On sound and movement.

A concept I’d been kicking around for a while is the dynamics of something like music performance and audience response. Getting a sense of what a crowd responds to or is into might influence the alteration of a set on a micro- or macroscopic level. There’s a few vectors of hardware and interaction I’d like to get at (I’ve been eyeing community drivers for the Kinect for a long time to look at crowds en masse), but when focusing more directly on wearable media I wanted to dig more deeply into movement as an expressive response to media, and ways to increase reciprocity with what inspired said movement.

Given its ability to act as a USB HID device, I went with Adafruit’s FLORA as my microcontroller.  It was my hope that this would allow me to not need a back end on any computer, and could just program the microcontroller to put out the MIDI that I wanted to express based on whatever sensory input. It wasn’t until after I’d received my FLORA and began digging for code that I noticed the complete lack of available information on any such project with that particular microcontroller. I was hard-pressed to find any example code at all of MIDI HID on the Arduino platform in general, and that which I did find seemed to be relatively inapplicable.I’d like to take the time to research and contribute to such a library for the FLORA, but that was outside of the scope of the project.

For sensory input, I’ve so far settled upon using Adafruit’s complementary FLORA accelerometer. After some flirtations with trying to get Firmata mode set up with the Node.js library Johnny-Five, my limited low-level experience made trying to interpret the i2c signals coming from the accelerometer also outside the project’s scope. I opted instead to use Adafruit’s provided library for the accelerometer and format it for easy digestion by node-serialport. At this point, the FLORA is simply kicking out accelerometer data along the three axes as a single line that the Node.js back-end interprets as a stream. This stream parses out that serial text into numeric values, which I can then scale up and interpret.

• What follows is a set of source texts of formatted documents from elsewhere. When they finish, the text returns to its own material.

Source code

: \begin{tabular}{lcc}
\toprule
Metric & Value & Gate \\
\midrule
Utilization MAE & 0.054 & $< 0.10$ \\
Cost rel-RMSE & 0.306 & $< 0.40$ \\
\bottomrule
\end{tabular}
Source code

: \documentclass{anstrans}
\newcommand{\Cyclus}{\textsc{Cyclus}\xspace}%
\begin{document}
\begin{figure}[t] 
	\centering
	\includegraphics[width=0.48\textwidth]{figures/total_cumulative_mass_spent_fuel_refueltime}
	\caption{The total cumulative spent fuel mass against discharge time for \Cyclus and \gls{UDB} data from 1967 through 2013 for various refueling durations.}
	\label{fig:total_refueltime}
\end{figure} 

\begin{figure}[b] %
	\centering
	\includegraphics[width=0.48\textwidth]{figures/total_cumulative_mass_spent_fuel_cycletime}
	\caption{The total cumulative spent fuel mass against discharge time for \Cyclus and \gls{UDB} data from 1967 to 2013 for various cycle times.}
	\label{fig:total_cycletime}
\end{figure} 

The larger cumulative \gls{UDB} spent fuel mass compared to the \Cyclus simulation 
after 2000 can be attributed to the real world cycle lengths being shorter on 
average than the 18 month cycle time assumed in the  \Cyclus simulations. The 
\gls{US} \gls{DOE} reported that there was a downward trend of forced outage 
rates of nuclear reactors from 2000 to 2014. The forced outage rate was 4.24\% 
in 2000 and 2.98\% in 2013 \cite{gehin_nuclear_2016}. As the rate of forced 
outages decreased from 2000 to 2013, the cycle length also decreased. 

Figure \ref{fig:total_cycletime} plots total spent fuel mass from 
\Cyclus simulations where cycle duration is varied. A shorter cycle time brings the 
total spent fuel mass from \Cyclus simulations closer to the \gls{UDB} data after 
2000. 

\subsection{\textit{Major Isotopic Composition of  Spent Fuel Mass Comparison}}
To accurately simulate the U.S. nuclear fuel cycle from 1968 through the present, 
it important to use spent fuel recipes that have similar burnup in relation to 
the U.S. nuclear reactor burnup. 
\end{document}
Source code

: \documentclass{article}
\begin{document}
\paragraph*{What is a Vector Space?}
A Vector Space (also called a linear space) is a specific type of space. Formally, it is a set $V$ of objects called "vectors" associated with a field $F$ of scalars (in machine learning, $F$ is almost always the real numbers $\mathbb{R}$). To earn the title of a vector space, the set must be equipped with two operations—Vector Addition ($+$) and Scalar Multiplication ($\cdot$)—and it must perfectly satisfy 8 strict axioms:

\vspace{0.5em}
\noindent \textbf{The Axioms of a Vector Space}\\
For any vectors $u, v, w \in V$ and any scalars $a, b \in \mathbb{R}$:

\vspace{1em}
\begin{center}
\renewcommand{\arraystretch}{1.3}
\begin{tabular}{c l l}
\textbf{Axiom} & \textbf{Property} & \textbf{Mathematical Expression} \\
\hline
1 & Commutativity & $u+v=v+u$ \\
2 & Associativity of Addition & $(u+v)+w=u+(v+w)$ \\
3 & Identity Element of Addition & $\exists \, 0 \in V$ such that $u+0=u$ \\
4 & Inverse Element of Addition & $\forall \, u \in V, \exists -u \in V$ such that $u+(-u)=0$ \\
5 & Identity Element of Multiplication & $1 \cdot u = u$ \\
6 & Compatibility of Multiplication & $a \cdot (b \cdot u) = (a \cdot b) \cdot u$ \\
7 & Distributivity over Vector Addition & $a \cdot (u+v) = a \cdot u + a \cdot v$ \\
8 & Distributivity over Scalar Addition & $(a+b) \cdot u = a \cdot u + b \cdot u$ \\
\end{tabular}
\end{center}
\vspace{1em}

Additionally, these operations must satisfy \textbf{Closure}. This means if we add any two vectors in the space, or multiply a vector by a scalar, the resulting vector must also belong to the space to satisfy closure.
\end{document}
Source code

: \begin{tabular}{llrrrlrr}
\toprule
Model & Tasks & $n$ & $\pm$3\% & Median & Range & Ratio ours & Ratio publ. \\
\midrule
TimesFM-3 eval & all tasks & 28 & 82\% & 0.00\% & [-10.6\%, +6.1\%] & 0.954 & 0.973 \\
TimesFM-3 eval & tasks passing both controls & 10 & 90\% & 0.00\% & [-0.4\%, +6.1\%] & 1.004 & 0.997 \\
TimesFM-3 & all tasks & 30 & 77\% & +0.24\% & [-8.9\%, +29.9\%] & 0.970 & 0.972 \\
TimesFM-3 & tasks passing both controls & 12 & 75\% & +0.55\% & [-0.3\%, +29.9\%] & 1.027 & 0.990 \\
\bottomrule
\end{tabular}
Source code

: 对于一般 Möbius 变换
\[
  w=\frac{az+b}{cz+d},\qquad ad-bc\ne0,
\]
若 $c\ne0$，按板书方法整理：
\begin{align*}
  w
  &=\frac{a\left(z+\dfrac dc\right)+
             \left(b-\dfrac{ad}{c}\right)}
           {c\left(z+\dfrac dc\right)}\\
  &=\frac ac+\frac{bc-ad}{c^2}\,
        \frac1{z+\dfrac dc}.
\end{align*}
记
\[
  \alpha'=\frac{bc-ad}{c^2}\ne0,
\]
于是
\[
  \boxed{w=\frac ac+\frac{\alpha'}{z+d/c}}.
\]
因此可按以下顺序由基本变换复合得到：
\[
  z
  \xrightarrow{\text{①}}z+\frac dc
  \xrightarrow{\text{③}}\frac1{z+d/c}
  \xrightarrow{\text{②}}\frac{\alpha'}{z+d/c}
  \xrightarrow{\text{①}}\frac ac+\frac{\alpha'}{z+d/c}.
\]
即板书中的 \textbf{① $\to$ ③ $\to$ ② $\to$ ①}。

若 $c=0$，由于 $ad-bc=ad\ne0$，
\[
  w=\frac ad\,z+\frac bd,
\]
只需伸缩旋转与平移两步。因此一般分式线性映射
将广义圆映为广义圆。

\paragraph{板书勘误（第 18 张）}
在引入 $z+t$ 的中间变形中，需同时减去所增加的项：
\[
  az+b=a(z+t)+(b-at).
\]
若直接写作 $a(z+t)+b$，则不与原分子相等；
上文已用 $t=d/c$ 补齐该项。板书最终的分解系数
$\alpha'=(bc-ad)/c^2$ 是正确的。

Currently the output vector for this is the coremidi module, allowing me to push interpreted accelerometer data to MIDI in OS X. I am still exploring the best ways to scale and manipulate data, and then how to have it affect music. Having the accelerometer output tied to something like the modwheel would make sense for altering the sound but not having to worry about particular notes or timing (none of the Node.js MIDI libraries I could find had clock functionality built in; quantizing would have to happen inside of whatever music software). The practically hard part of creating a motion input has been completed, but the manipulation of that input and in what was to necessarily output it is not something I’ve entirely settled upon. I will be making the source code public in the near future for the project as it exists now.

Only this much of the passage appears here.